* MATERIAL TO PROCESS
#####

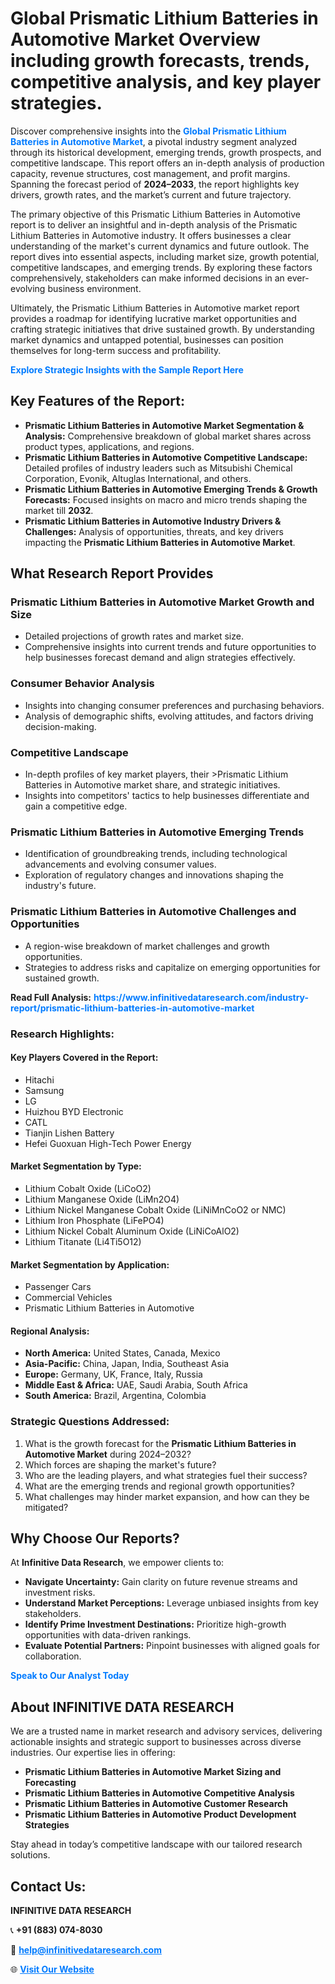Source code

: <h1>Global Prismatic Lithium Batteries in Automotive Market Overview including growth forecasts, trends, competitive analysis, and key player strategies.</h1>
<p>
Discover comprehensive insights into the 
<a href="https://www.infinitivedataresearch.com/industry-report/prismatic-lithium-batteries-in-automotive-market" rel="dofollow" style="color: #007BFF; text-decoration: none;"><strong>Global Prismatic Lithium Batteries in Automotive Market</strong></a>, a pivotal industry segment analyzed through its historical development, emerging trends, growth prospects, and competitive landscape. This report offers an in-depth analysis of production capacity, revenue structures, cost management, and profit margins. Spanning the forecast period of <strong>2024–2033</strong>, the report highlights key drivers, growth rates, and the market’s current and future trajectory.
</p>
<p>
The primary objective of this Prismatic Lithium Batteries in Automotive report is to deliver an insightful and in-depth analysis of the Prismatic Lithium Batteries in Automotive industry. It offers businesses a clear understanding of the market's current dynamics and future outlook. The report dives into essential aspects, including market size, growth potential, competitive landscapes, and emerging trends. By exploring these factors comprehensively, stakeholders can make informed decisions in an ever-evolving business environment.
</p>
<p>
Ultimately, the Prismatic Lithium Batteries in Automotive market report provides a roadmap for identifying lucrative market opportunities and crafting strategic initiatives that drive sustained growth. By understanding market dynamics and untapped potential, businesses can position themselves for long-term success and profitability.
</p>
<p>
<a href="https://www.infinitivedataresearch.com/request-sample/reportId=112085" style="color: #007BFF; text-decoration: none;"><strong>Explore Strategic Insights with the Sample Report Here</strong></a>
</p>

<h2>Key Features of the Report:</h2>
<ul>
<li><strong>Prismatic Lithium Batteries in Automotive Market Segmentation & Analysis:</strong> Comprehensive breakdown of global market shares across product types, applications, and regions.</li>
<li><strong>Prismatic Lithium Batteries in Automotive Competitive Landscape:</strong> Detailed profiles of industry leaders such as Mitsubishi Chemical Corporation, Evonik, Altuglas International, and others.</li>
<li><strong>Prismatic Lithium Batteries in Automotive Emerging Trends & Growth Forecasts:</strong> Focused insights on macro and micro trends shaping the market till <strong>2032</strong>.</li>
<li><strong>Prismatic Lithium Batteries in Automotive Industry Drivers & Challenges:</strong> Analysis of opportunities, threats, and key drivers impacting the <strong>Prismatic Lithium Batteries in Automotive Market</strong>.</li>
</ul>

<h2>What Research Report Provides</h2>
<h3>Prismatic Lithium Batteries in Automotive Market Growth and Size</h3>
<ul>
<li>Detailed projections of growth rates and market size.</li>
<li>Comprehensive insights into current trends and future opportunities to help businesses forecast demand and align strategies effectively.</li>
</ul>

<h3>Consumer Behavior Analysis</h3>
<ul>
<li>Insights into changing consumer preferences and purchasing behaviors.</li>
<li>Analysis of demographic shifts, evolving attitudes, and factors driving decision-making.</li>
</ul>

<h3>Competitive Landscape</h3>
<ul>
<li>In-depth profiles of key market players, their >Prismatic Lithium Batteries in Automotive market share, and strategic initiatives.</li>
<li>Insights into competitors' tactics to help businesses differentiate and gain a competitive edge.</li>
</ul>

<h3>Prismatic Lithium Batteries in Automotive Emerging Trends</h3>
<ul>
<li>Identification of groundbreaking trends, including technological advancements and evolving consumer values.</li>
<li>Exploration of regulatory changes and innovations shaping the industry's future.</li>
</ul>

<h3>Prismatic Lithium Batteries in Automotive Challenges and Opportunities</h3>
<ul>
<li>A region-wise breakdown of market challenges and growth opportunities.</li>
<li>Strategies to address risks and capitalize on emerging opportunities for sustained growth.</li>
</ul>
<p><strong>Read Full Analysis:</strong> <a href="https://www.infinitivedataresearch.com/industry-report/prismatic-lithium-batteries-in-automotive-market" rel="dofollow" style="color: #007BFF; text-decoration: none;"><strong>https://www.infinitivedataresearch.com/industry-report/prismatic-lithium-batteries-in-automotive-market</strong></a></p>
<h3>Research Highlights:</h3>
<h4>Key Players Covered in the Report:</h4>
<ul><li>Hitachi</li><li>Samsung</li><li>LG</li><li>Huizhou BYD Electronic</li><li>CATL</li><li>Tianjin Lishen Battery</li><li>Hefei Guoxuan High-Tech Power Energy</li></ul>
<h4>Market Segmentation by Type:</h4>
<ul><li>Lithium Cobalt Oxide (LiCoO2)</li><li>Lithium Manganese Oxide (LiMn2O4)</li><li>Lithium Nickel Manganese Cobalt Oxide (LiNiMnCoO2 or NMC)</li><li>Lithium Iron Phosphate (LiFePO4)</li><li>Lithium Nickel Cobalt Aluminum Oxide (LiNiCoAlO2)</li><li>Lithium Titanate (Li4Ti5O12)</li></ul>
<h4>Market Segmentation by Application:</h4>
<ul><li>Passenger Cars</li><li>Commercial Vehicles</li><li>Prismatic Lithium Batteries in Automotive</li></ul>

<h4>Regional Analysis:</h4>
<ul>
<li><strong>North America:</strong> United States, Canada, Mexico</li>
<li><strong>Asia-Pacific:</strong> China, Japan, India, Southeast Asia</li>
<li><strong>Europe:</strong> Germany, UK, France, Italy, Russia</li>
<li><strong>Middle East & Africa:</strong> UAE, Saudi Arabia, South Africa</li>
<li><strong>South America:</strong> Brazil, Argentina, Colombia</li>
</ul>

<h3>Strategic Questions Addressed:</h3>
<ol>
<li>What is the growth forecast for the <strong>Prismatic Lithium Batteries in Automotive Market</strong> during 2024–2032?</li>
<li>Which forces are shaping the market's future?</li>
<li>Who are the leading players, and what strategies fuel their success?</li>
<li>What are the emerging trends and regional growth opportunities?</li>
<li>What challenges may hinder market expansion, and how can they be mitigated?</li>
</ol>

<h2>Why Choose Our Reports?</h2>
<p>At <strong>Infinitive Data Research</strong>, we empower clients to:</p>
<ul>
<li><strong>Navigate Uncertainty:</strong> Gain clarity on future revenue streams and investment risks.</li>
<li><strong>Understand Market Perceptions:</strong> Leverage unbiased insights from key stakeholders.</li>
<li><strong>Identify Prime Investment Destinations:</strong> Prioritize high-growth opportunities with data-driven rankings.</li>
<li><strong>Evaluate Potential Partners:</strong> Pinpoint businesses with aligned goals for collaboration.</li>
</ul>
<p><a href="https://www.infinitivedataresearch.com/industry-report/prismatic-lithium-batteries-in-automotive-market" rel="dofollow" style="color: #007BFF; text-decoration: none;"><strong>Speak to Our Analyst Today</strong></a></p>

<h2>About INFINITIVE DATA RESEARCH</h2>
<p>We are a trusted name in market research and advisory services, delivering actionable insights and strategic support to businesses across diverse industries. Our expertise lies in offering:</p>
<ul>
<li><strong>Prismatic Lithium Batteries in Automotive Market Sizing and Forecasting</strong></li>
<li><strong>Prismatic Lithium Batteries in Automotive Competitive Analysis</strong></li>
<li><strong>Prismatic Lithium Batteries in Automotive Customer Research</strong></li>
<li><strong>Prismatic Lithium Batteries in Automotive Product Development Strategies</strong></li>
</ul>
<p>Stay ahead in today’s competitive landscape with our tailored research solutions.</p>

<h2>Contact Us:</h2>
<p><strong>INFINITIVE DATA RESEARCH</strong></p>
<p>📞 <strong>+91 (883) 074-8030</strong></p>
<p>📧 <strong><a href="mailto:help@infinitivedataresearch.com" style="color: #007BFF;">help@infinitivedataresearch.com</a></strong></p>
<p>🌐 <strong><a href="https://www.infinitivedataresearch.com" rel="dofollow" style="color: #007BFF;">Visit Our Website</a></strong></p>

#####

* AIM OF THE TASK
Where images occur in the data above, leave them out and repeat everything else exactly.

* EXERCISE ANSWER
Source code

: <h1>Global Prismatic Lithium Batteries in Automotive Market Overview including growth forecasts, trends, competitive analysis, and key player strategies.</h1>
<p>
Discover comprehensive insights into the 
<a href="https://www.infinitivedataresearch.com/industry-report/prismatic-lithium-batteries-in-automotive-market" rel="dofollow" style="color: #007BFF; text-decoration: none;"><strong>Global Prismatic Lithium Batteries in Automotive Market</strong></a>, a pivotal industry segment analyzed through its historical development, emerging trends, growth prospects, and competitive landscape. This report offers an in-depth analysis of production capacity, revenue structures, cost management, and profit margins. Spanning the forecast period of <strong>2024–2033</strong>, the report highlights key drivers, growth rates, and the market’s current and future trajectory.
</p>
<p>
The primary objective of this Prismatic Lithium Batteries in Automotive report is to deliver an insightful and in-depth analysis of the Prismatic Lithium Batteries in Automotive industry. It offers businesses a clear understanding of the market's current dynamics and future outlook. The report dives into essential aspects, including market size, growth potential, competitive landscapes, and emerging trends. By exploring these factors comprehensively, stakeholders can make informed decisions in an ever-evolving business environment.
</p>
<p>
Ultimately, the Prismatic Lithium Batteries in Automotive market report provides a roadmap for identifying lucrative market opportunities and crafting strategic initiatives that drive sustained growth. By understanding market dynamics and untapped potential, businesses can position themselves for long-term success and profitability.
</p>
<p>
<a href="https://www.infinitivedataresearch.com/request-sample/reportId=112085" style="color: #007BFF; text-decoration: none;"><strong>Explore Strategic Insights with the Sample Report Here</strong></a>
</p>

<h2>Key Features of the Report:</h2>
<ul>
<li><strong>Prismatic Lithium Batteries in Automotive Market Segmentation & Analysis:</strong> Comprehensive breakdown of global market shares across product types, applications, and regions.</li>
<li><strong>Prismatic Lithium Batteries in Automotive Competitive Landscape:</strong> Detailed profiles of industry leaders such as Mitsubishi Chemical Corporation, Evonik, Altuglas International, and others.</li>
<li><strong>Prismatic Lithium Batteries in Automotive Emerging Trends & Growth Forecasts:</strong> Focused insights on macro and micro trends shaping the market till <strong>2032</strong>.</li>
<li><strong>Prismatic Lithium Batteries in Automotive Industry Drivers & Challenges:</strong> Analysis of opportunities, threats, and key drivers impacting the <strong>Prismatic Lithium Batteries in Automotive Market</strong>.</li>
</ul>

<h2>What Research Report Provides</h2>
<h3>Prismatic Lithium Batteries in Automotive Market Growth and Size</h3>
<ul>
<li>Detailed projections of growth rates and market size.</li>
<li>Comprehensive insights into current trends and future opportunities to help businesses forecast demand and align strategies effectively.</li>
</ul>

<h3>Consumer Behavior Analysis</h3>
<ul>
<li>Insights into changing consumer preferences and purchasing behaviors.</li>
<li>Analysis of demographic shifts, evolving attitudes, and factors driving decision-making.</li>
</ul>

<h3>Competitive Landscape</h3>
<ul>
<li>In-depth profiles of key market players, their >Prismatic Lithium Batteries in Automotive market share, and strategic initiatives.</li>
<li>Insights into competitors' tactics to help businesses differentiate and gain a competitive edge.</li>
</ul>

<h3>Prismatic Lithium Batteries in Automotive Emerging Trends</h3>
<ul>
<li>Identification of groundbreaking trends, including technological advancements and evolving consumer values.</li>
<li>Exploration of regulatory changes and innovations shaping the industry's future.</li>
</ul>

<h3>Prismatic Lithium Batteries in Automotive Challenges and Opportunities</h3>
<ul>
<li>A region-wise breakdown of market challenges and growth opportunities.</li>
<li>Strategies to address risks and capitalize on emerging opportunities for sustained growth.</li>
</ul>
<p><strong>Read Full Analysis:</strong> <a href="https://www.infinitivedataresearch.com/industry-report/prismatic-lithium-batteries-in-automotive-market" rel="dofollow" style="color: #007BFF; text-decoration: none;"><strong>https://www.infinitivedataresearch.com/industry-report/prismatic-lithium-batteries-in-automotive-market</strong></a></p>
<h3>Research Highlights:</h3>
<h4>Key Players Covered in the Report:</h4>
<ul><li>Hitachi</li><li>Samsung</li><li>LG</li><li>Huizhou BYD Electronic</li><li>CATL</li><li>Tianjin Lishen Battery</li><li>Hefei Guoxuan High-Tech Power Energy</li></ul>
<h4>Market Segmentation by Type:</h4>
<ul><li>Lithium Cobalt Oxide (LiCoO2)</li><li>Lithium Manganese Oxide (LiMn2O4)</li><li>Lithium Nickel Manganese Cobalt Oxide (LiNiMnCoO2 or NMC)</li><li>Lithium Iron Phosphate (LiFePO4)</li><li>Lithium Nickel Cobalt Aluminum Oxide (LiNiCoAlO2)</li><li>Lithium Titanate (Li4Ti5O12)</li></ul>
<h4>Market Segmentation by Application:</h4>
<ul><li>Passenger Cars</li><li>Commercial Vehicles</li><li>Prismatic Lithium Batteries in Automotive</li></ul>

<h4>Regional Analysis:</h4>
<ul>
<li><strong>North America:</strong> United States, Canada, Mexico</li>
<li><strong>Asia-Pacific:</strong> China, Japan, India, Southeast Asia</li>
<li><strong>Europe:</strong> Germany, UK, France, Italy, Russia</li>
<li><strong>Middle East & Africa:</strong> UAE, Saudi Arabia, South Africa</li>
<li><strong>South America:</strong> Brazil, Argentina, Colombia</li>
</ul>

<h3>Strategic Questions Addressed:</h3>
<ol>
<li>What is the growth forecast for the <strong>Prismatic Lithium Batteries in Automotive Market</strong> during 2024–2032?</li>
<li>Which forces are shaping the market's future?</li>
<li>Who are the leading players, and what strategies fuel their success?</li>
<li>What are the emerging trends and regional growth opportunities?</li>
<li>What challenges may hinder market expansion, and how can they be mitigated?</li>
</ol>

<h2>Why Choose Our Reports?</h2>
<p>At <strong>Infinitive Data Research</strong>, we empower clients to:</p>
<ul>
<li><strong>Navigate Uncertainty:</strong> Gain clarity on future revenue streams and investment risks.</li>
<li><strong>Understand Market Perceptions:</strong> Leverage unbiased insights from key stakeholders.</li>
<li><strong>Identify Prime Investment Destinations:</strong> Prioritize high-growth opportunities with data-driven rankings.</li>
<li><strong>Evaluate Potential Partners:</strong> Pinpoint businesses with aligned goals for collaboration.</li>
</ul>
<p><a href="https://www.infinitivedataresearch.com/industry-report/prismatic-lithium-batteries-in-automotive-market" rel="dofollow" style="color: #007BFF; text-decoration: none;"><strong>Speak to Our Analyst Today</strong></a></p>

<h2>About INFINITIVE DATA RESEARCH</h2>
<p>We are a trusted name in market research and advisory services, delivering actionable insights and strategic support to businesses across diverse industries. Our expertise lies in offering:</p>
<ul>
<li><strong>Prismatic Lithium Batteries in Automotive Market Sizing and Forecasting</strong></li>
<li><strong>Prismatic Lithium Batteries in Automotive Competitive Analysis</strong></li>
<li><strong>Prismatic Lithium Batteries in Automotive Customer Research</strong></li>
<li><strong>Prismatic Lithium Batteries in Automotive Product Development Strategies</strong></li>
</ul>
<p>Stay ahead in today’s competitive landscape with our tailored research solutions.</p>

<h2>Contact Us:</h2>
<p><strong>INFINITIVE DATA RESEARCH</strong></p>
<p>📞 <strong>+91 (883) 074-8030</strong></p>
<p>📧 <strong><a href="mailto:help@infinitivedataresearch.com" style="color: #007BFF;">help@infinitivedataresearch.com</a></strong></p>
<p>🌐 <strong><a href="https://www.infinitivedataresearch.com" rel="dofollow" style="color: #007BFF;">Visit Our Website</a></strong></p>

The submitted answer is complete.